Hi jpbelanger, Still no clue. There is nothing in de logs. They just stop logging without a warning. The fluent-bit pods don't crash just stop logging. Today I start making my own build of fluent-bit with some extra debug logging. My time is limited, but I have cronjob running every 2 hours to restart fluent-bit on 4 clusters. So that takes away the hurry for me. I'll keep you posted.

jpbelanger-mtl commented 6 years ago

@marckamerbeek thanks for the update. We might just rollback to the previous release we were running (0.12.11). It was using a insane amount of memory but at least it was sending log and restarting by itself when it reached kube memory limit. Wonder why not more people are having that same problem.

marckamerbeek commented 6 years ago

Thats not an option for me since version 0.13.x contains some critical functionality for kubernetes plugin. @edsiper Could you please shine a ligth on this problem. I have no clue where to start. I'm able to do some work on fluent-bit now and build my own release. But my C skills are still not that good (but learning...:-))

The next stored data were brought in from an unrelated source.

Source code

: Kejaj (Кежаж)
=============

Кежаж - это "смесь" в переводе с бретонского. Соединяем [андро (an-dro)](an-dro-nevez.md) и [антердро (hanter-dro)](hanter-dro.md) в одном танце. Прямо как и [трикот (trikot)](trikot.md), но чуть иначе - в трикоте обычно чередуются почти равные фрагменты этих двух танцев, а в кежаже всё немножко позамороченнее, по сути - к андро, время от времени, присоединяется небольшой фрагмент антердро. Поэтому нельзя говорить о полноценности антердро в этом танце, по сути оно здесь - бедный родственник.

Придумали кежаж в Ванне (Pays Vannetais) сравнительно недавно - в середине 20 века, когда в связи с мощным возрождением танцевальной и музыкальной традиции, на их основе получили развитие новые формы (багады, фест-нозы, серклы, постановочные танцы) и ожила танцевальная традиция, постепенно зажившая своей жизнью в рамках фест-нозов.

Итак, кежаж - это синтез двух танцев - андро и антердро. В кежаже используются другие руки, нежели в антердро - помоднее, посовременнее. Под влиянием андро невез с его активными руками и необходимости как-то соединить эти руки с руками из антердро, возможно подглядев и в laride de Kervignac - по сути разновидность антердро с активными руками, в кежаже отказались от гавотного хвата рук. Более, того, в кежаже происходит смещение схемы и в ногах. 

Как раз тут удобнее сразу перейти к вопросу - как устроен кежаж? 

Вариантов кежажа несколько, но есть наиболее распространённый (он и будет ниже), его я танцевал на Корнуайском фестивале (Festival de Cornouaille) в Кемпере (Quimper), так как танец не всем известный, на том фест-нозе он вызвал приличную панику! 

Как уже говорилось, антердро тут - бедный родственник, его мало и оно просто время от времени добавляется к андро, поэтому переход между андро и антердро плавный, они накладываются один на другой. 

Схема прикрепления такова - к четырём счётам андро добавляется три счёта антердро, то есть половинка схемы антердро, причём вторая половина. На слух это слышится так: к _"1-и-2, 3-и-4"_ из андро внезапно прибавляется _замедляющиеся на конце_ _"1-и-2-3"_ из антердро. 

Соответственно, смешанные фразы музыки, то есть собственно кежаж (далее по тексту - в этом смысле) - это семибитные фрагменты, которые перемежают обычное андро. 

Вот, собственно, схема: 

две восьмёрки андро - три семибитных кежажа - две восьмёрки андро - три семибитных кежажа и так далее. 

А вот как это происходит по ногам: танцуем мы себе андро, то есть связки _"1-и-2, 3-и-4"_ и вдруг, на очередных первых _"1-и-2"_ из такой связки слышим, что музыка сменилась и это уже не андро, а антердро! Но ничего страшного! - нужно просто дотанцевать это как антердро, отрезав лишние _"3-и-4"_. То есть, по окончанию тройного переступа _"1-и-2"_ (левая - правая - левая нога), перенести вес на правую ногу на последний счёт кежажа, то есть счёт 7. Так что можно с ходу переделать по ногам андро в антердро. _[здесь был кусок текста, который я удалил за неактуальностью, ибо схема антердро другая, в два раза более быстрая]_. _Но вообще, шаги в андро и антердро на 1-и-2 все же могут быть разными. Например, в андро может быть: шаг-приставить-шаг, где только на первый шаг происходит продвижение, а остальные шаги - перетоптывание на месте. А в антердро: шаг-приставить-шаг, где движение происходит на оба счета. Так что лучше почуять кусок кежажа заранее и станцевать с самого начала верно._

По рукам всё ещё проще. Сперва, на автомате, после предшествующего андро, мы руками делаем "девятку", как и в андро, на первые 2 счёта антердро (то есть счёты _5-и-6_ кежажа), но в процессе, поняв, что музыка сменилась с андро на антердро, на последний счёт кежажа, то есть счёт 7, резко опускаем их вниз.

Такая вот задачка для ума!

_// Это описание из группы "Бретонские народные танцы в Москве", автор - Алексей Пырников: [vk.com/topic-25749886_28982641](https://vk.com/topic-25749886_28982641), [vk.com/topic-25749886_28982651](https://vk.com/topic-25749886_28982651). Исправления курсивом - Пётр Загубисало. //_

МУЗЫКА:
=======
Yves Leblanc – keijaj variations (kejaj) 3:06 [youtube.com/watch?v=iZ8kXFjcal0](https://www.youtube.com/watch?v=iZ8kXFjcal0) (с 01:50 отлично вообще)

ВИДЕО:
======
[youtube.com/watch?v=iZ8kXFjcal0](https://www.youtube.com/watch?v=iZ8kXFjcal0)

edsiper commented 6 years ago

would you please provide some metrics snapshots using Prometheus ?, meaning: when you don't see any messages ingested into elasticsearch, how Fluent Bit metrics looks like ?

marckamerbeek commented 6 years ago

We use Prometheus in our cluster although not in combination with fluent-bit. I was not aware of that possibility. I'll will instrument fluent-bit right away with prometheus. Give me sec...

marckamerbeek commented 6 years ago

Sorry, it took a while. My grafana skills are not optimal. This is the fluent-bit data in Grafana:

marckamerbeek commented 6 years ago

@edsiper Hi, I'm still restarting the fluent-bit pods every two hours. I provided the metrics. Do you see some unusual things?

edsiper commented 6 years ago

I see a high number of retries, which could mean problems reaching elaetocsearch or elaetocsearch errors. Do u see any anomally in elastic logs?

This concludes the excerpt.